-- Opening Marker --
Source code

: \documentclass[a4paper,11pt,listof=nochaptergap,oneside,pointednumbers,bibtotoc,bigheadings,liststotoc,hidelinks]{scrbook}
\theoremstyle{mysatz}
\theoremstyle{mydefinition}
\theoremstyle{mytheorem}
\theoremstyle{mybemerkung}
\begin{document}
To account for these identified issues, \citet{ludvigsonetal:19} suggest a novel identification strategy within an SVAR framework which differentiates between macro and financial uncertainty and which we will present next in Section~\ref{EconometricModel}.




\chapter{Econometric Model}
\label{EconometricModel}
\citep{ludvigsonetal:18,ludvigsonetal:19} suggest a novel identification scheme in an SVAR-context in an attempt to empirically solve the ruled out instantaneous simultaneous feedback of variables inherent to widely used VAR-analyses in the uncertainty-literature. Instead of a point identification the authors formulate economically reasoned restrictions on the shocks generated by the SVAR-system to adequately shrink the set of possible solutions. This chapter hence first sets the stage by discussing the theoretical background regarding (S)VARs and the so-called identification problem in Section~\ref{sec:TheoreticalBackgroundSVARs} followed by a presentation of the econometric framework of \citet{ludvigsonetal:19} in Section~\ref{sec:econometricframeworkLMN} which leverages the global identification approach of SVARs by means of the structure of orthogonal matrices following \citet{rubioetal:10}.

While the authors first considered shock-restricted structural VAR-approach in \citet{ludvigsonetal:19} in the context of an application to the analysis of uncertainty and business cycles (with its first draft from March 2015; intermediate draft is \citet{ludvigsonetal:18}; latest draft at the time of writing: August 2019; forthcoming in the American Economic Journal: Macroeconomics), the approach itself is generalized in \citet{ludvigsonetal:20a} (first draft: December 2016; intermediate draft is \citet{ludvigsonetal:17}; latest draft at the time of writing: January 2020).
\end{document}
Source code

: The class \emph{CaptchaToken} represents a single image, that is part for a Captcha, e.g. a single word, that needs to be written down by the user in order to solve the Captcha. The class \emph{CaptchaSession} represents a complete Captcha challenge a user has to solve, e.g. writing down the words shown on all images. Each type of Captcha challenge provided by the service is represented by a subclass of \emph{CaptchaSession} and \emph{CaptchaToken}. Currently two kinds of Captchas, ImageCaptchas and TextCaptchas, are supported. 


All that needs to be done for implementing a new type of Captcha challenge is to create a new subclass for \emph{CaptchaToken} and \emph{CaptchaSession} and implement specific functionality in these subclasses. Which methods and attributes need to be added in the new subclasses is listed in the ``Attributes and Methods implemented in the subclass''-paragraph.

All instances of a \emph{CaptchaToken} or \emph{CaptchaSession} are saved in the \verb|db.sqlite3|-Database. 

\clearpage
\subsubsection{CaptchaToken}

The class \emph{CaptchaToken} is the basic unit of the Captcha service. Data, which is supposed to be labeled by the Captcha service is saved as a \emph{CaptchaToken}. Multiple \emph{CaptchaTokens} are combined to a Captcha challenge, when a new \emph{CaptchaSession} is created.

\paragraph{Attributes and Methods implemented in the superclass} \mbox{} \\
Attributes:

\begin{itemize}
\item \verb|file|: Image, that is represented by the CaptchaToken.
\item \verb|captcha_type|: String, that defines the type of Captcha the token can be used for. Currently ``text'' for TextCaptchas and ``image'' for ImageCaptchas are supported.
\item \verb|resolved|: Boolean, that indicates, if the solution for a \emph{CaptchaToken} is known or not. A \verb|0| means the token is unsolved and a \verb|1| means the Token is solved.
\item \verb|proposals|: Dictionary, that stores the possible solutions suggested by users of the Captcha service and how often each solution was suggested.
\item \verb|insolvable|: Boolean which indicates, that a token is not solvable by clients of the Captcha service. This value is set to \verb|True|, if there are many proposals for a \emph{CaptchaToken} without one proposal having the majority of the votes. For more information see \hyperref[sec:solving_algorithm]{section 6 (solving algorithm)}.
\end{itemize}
-- Closing Marker --
[Task goal]: Reproduce every line of the data without changing a word.

[Response to the task]:
Source code

: \documentclass[a4paper,11pt,listof=nochaptergap,oneside,pointednumbers,bibtotoc,bigheadings,liststotoc,hidelinks]{scrbook}
\theoremstyle{mysatz}
\theoremstyle{mydefinition}
\theoremstyle{mytheorem}
\theoremstyle{mybemerkung}
\begin{document}
To account for these identified issues, \citet{ludvigsonetal:19} suggest a novel identification strategy within an SVAR framework which differentiates between macro and financial uncertainty and which we will present next in Section~\ref{EconometricModel}.




\chapter{Econometric Model}
\label{EconometricModel}
\citep{ludvigsonetal:18,ludvigsonetal:19} suggest a novel identification scheme in an SVAR-context in an attempt to empirically solve the ruled out instantaneous simultaneous feedback of variables inherent to widely used VAR-analyses in the uncertainty-literature. Instead of a point identification the authors formulate economically reasoned restrictions on the shocks generated by the SVAR-system to adequately shrink the set of possible solutions. This chapter hence first sets the stage by discussing the theoretical background regarding (S)VARs and the so-called identification problem in Section~\ref{sec:TheoreticalBackgroundSVARs} followed by a presentation of the econometric framework of \citet{ludvigsonetal:19} in Section~\ref{sec:econometricframeworkLMN} which leverages the global identification approach of SVARs by means of the structure of orthogonal matrices following \citet{rubioetal:10}.

While the authors first considered shock-restricted structural VAR-approach in \citet{ludvigsonetal:19} in the context of an application to the analysis of uncertainty and business cycles (with its first draft from March 2015; intermediate draft is \citet{ludvigsonetal:18}; latest draft at the time of writing: August 2019; forthcoming in the American Economic Journal: Macroeconomics), the approach itself is generalized in \citet{ludvigsonetal:20a} (first draft: December 2016; intermediate draft is \citet{ludvigsonetal:17}; latest draft at the time of writing: January 2020).
\end{document}
Source code

: The class \emph{CaptchaToken} represents a single image, that is part for a Captcha, e.g. a single word, that needs to be written down by the user in order to solve the Captcha. The class \emph{CaptchaSession} represents a complete Captcha challenge a user has to solve, e.g. writing down the words shown on all images. Each type of Captcha challenge provided by the service is represented by a subclass of \emph{CaptchaSession} and \emph{CaptchaToken}. Currently two kinds of Captchas, ImageCaptchas and TextCaptchas, are supported. 


All that needs to be done for implementing a new type of Captcha challenge is to create a new subclass for \emph{CaptchaToken} and \emph{CaptchaSession} and implement specific functionality in these subclasses. Which methods and attributes need to be added in the new subclasses is listed in the ``Attributes and Methods implemented in the subclass''-paragraph.

All instances of a \emph{CaptchaToken} or \emph{CaptchaSession} are saved in the \verb|db.sqlite3|-Database. 

\clearpage
\subsubsection{CaptchaToken}

The class \emph{CaptchaToken} is the basic unit of the Captcha service. Data, which is supposed to be labeled by the Captcha service is saved as a \emph{CaptchaToken}. Multiple \emph{CaptchaTokens} are combined to a Captcha challenge, when a new \emph{CaptchaSession} is created.

\paragraph{Attributes and Methods implemented in the superclass} \mbox{} \\
Attributes:

\begin{itemize}
\item \verb|file|: Image, that is represented by the CaptchaToken.
\item \verb|captcha_type|: String, that defines the type of Captcha the token can be used for. Currently ``text'' for TextCaptchas and ``image'' for ImageCaptchas are supported.
\item \verb|resolved|: Boolean, that indicates, if the solution for a \emph{CaptchaToken} is known or not. A \verb|0| means the token is unsolved and a \verb|1| means the Token is solved.
\item \verb|proposals|: Dictionary, that stores the possible solutions suggested by users of the Captcha service and how often each solution was suggested.
\item \verb|insolvable|: Boolean which indicates, that a token is not solvable by clients of the Captcha service. This value is set to \verb|True|, if there are many proposals for a \emph{CaptchaToken} without one proposal having the majority of the votes. For more information see \hyperref[sec:solving_algorithm]{section 6 (solving algorithm)}.
\end{itemize}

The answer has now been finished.